Machado, who fled Venezuela in a daring seaborne escape in December, is competing for Trump's ear with members of Venezuela's government and seeking to ensure she has a role in governing the nation going forward.

After the US captured Maduro in a snatch-and-grab operation this month, various opposition figures, members of Venezuela's diaspora and politicians throughout the US and Latin America have expressed hope that Venezuela will begin the process of democratization.

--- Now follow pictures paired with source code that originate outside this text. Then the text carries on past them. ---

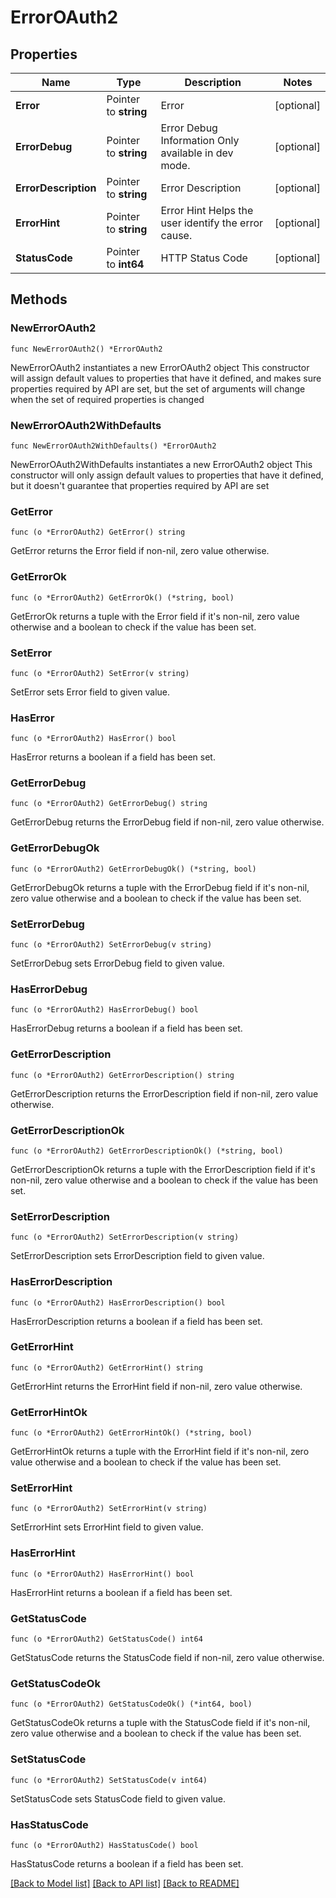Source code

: # ErrorOAuth2

## Properties

Name | Type | Description | Notes
------------ | ------------- | ------------- | -------------
**Error** | Pointer to **string** | Error | [optional] 
**ErrorDebug** | Pointer to **string** | Error Debug Information  Only available in dev mode. | [optional] 
**ErrorDescription** | Pointer to **string** | Error Description | [optional] 
**ErrorHint** | Pointer to **string** | Error Hint  Helps the user identify the error cause. | [optional] 
**StatusCode** | Pointer to **int64** | HTTP Status Code | [optional] 

## Methods

### NewErrorOAuth2

`func NewErrorOAuth2() *ErrorOAuth2`

NewErrorOAuth2 instantiates a new ErrorOAuth2 object
This constructor will assign default values to properties that have it defined,
and makes sure properties required by API are set, but the set of arguments
will change when the set of required properties is changed

### NewErrorOAuth2WithDefaults

`func NewErrorOAuth2WithDefaults() *ErrorOAuth2`

NewErrorOAuth2WithDefaults instantiates a new ErrorOAuth2 object
This constructor will only assign default values to properties that have it defined,
but it doesn't guarantee that properties required by API are set

### GetError

`func (o *ErrorOAuth2) GetError() string`

GetError returns the Error field if non-nil, zero value otherwise.

### GetErrorOk

`func (o *ErrorOAuth2) GetErrorOk() (*string, bool)`

GetErrorOk returns a tuple with the Error field if it's non-nil, zero value otherwise
and a boolean to check if the value has been set.

### SetError

`func (o *ErrorOAuth2) SetError(v string)`

SetError sets Error field to given value.

### HasError

`func (o *ErrorOAuth2) HasError() bool`

HasError returns a boolean if a field has been set.

### GetErrorDebug

`func (o *ErrorOAuth2) GetErrorDebug() string`

GetErrorDebug returns the ErrorDebug field if non-nil, zero value otherwise.

### GetErrorDebugOk

`func (o *ErrorOAuth2) GetErrorDebugOk() (*string, bool)`

GetErrorDebugOk returns a tuple with the ErrorDebug field if it's non-nil, zero value otherwise
and a boolean to check if the value has been set.

### SetErrorDebug

`func (o *ErrorOAuth2) SetErrorDebug(v string)`

SetErrorDebug sets ErrorDebug field to given value.

### HasErrorDebug

`func (o *ErrorOAuth2) HasErrorDebug() bool`

HasErrorDebug returns a boolean if a field has been set.

### GetErrorDescription

`func (o *ErrorOAuth2) GetErrorDescription() string`

GetErrorDescription returns the ErrorDescription field if non-nil, zero value otherwise.

### GetErrorDescriptionOk

`func (o *ErrorOAuth2) GetErrorDescriptionOk() (*string, bool)`

GetErrorDescriptionOk returns a tuple with the ErrorDescription field if it's non-nil, zero value otherwise
and a boolean to check if the value has been set.

### SetErrorDescription

`func (o *ErrorOAuth2) SetErrorDescription(v string)`

SetErrorDescription sets ErrorDescription field to given value.

### HasErrorDescription

`func (o *ErrorOAuth2) HasErrorDescription() bool`

HasErrorDescription returns a boolean if a field has been set.

### GetErrorHint

`func (o *ErrorOAuth2) GetErrorHint() string`

GetErrorHint returns the ErrorHint field if non-nil, zero value otherwise.

### GetErrorHintOk

`func (o *ErrorOAuth2) GetErrorHintOk() (*string, bool)`

GetErrorHintOk returns a tuple with the ErrorHint field if it's non-nil, zero value otherwise
and a boolean to check if the value has been set.

### SetErrorHint

`func (o *ErrorOAuth2) SetErrorHint(v string)`

SetErrorHint sets ErrorHint field to given value.

### HasErrorHint

`func (o *ErrorOAuth2) HasErrorHint() bool`

HasErrorHint returns a boolean if a field has been set.

### GetStatusCode

`func (o *ErrorOAuth2) GetStatusCode() int64`

GetStatusCode returns the StatusCode field if non-nil, zero value otherwise.

### GetStatusCodeOk

`func (o *ErrorOAuth2) GetStatusCodeOk() (*int64, bool)`

GetStatusCodeOk returns a tuple with the StatusCode field if it's non-nil, zero value otherwise
and a boolean to check if the value has been set.

### SetStatusCode

`func (o *ErrorOAuth2) SetStatusCode(v int64)`

SetStatusCode sets StatusCode field to given value.

### HasStatusCode

`func (o *ErrorOAuth2) HasStatusCode() bool`

HasStatusCode returns a boolean if a field has been set.


[[Back to Model list]](../README.md#documentation-for-models) [[Back to API list]](../README.md#documentation-for-api-endpoints) [[Back to README]](../README.md)


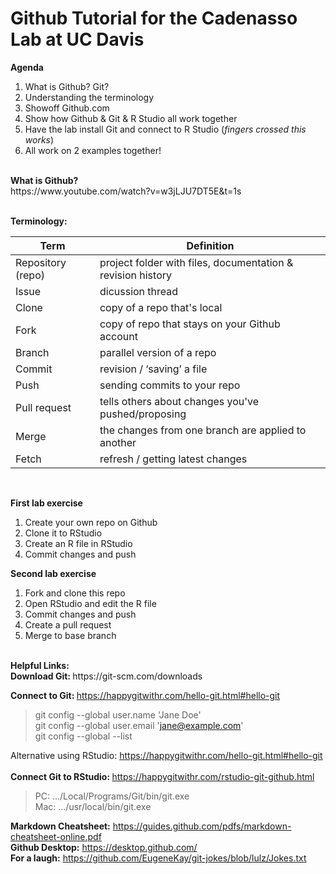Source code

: # Github Tutorial for the Cadenasso Lab at UC Davis

<b>Agenda</b>

1. What is Github? Git?
2. Understanding the terminology
3. Showoff Github.com
4. Show how Github & Git & R Studio all work together
5. Have the lab install Git and connect to R Studio (*fingers crossed this works*)
6. All work on 2 examples together!

<br>
<b>What is Github?</b><br>
https://www.youtube.com/watch?v=w3jLJU7DT5E&t=1s
<br><br>

<b>Terminology:</b>

Term | Definition
------------ | -------------
Repository (repo) | project folder with files, documentation & revision history
Issue | dicussion thread
Clone | copy of a repo that's local
Fork | copy of repo that stays on your Github account
Branch | parallel version of a repo
Commit | revision / ‘saving’ a file
Push | sending commits to your repo
Pull request | tells others about changes you've pushed/proposing
Merge | the changes from one branch are applied to another
Fetch | refresh / getting latest changes

<br>

<b>First lab exercise</b>
1. Create your own repo on Github
2. Clone it to RStudio
3. Create an R file in RStudio
4. Commit changes and push 


<b>Second lab exercise</b>
1. Fork and clone this repo
2. Open RStudio and edit the R file
3. Commit changes and push
4. Create a pull request
5. Merge to base branch 

<br>
<b>Helpful Links:</b>
<br>
<b>Download Git: </b> https://git-scm.com/downloads

<b>Connect to Git: </b>https://happygitwithr.com/hello-git.html#hello-git<br>
>git config --global user.name 'Jane Doe'<br>
>git config --global user.email 'jane@example.com'<br>
>git config --global --list<br>

Alternative using RStudio: https://happygitwithr.com/hello-git.html#hello-git
<br><br>
<b>Connect Git to RStudio: </b> https://happygitwithr.com/rstudio-git-github.html <br>
>PC: .../Local/Programs/Git/bin/git.exe<br>
>Mac: .../usr/local/bin/git.exe<br>

<b>Markdown Cheatsheet:</b> https://guides.github.com/pdfs/markdown-cheatsheet-online.pdf<br>
<b>Github Desktop:</b> https://desktop.github.com/<br>
<b>For a laugh:</b> https://github.com/EugeneKay/git-jokes/blob/lulz/Jokes.txt
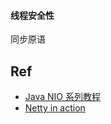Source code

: 
#### 线程安全性

同步原语

## Ref

- [Java NIO 系列教程](http://ifeve.com/java-nio-all/)
- [Netty in action](https://renjun1004.gitbooks.io/netty-in-action-/content/)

Hopes of a move to democracy

Democratic Senator Chris Murphy, one of the senators who met with Machado, said the opposition leader had told senators that repression in Venezuela was no different now than under Maduro. Venezuela's interim President Delcy Rodriguez is a "smooth operator" who was growing more entrenched by the day thanks to Trump's support, he said.

"I hope elections happen, but I'm skeptical," said Murphy, of Connecticut.

Trump has said he is focused on securing US access to the country's oil and economically rebuilding Venezuela.

Trump has on several occasions praised Rodriguez, Maduro's second-in-command, who became Venezuela's leader upon his capture. In an interview with Reuters on Wednesday, Trump said, "She's been very good to deal with."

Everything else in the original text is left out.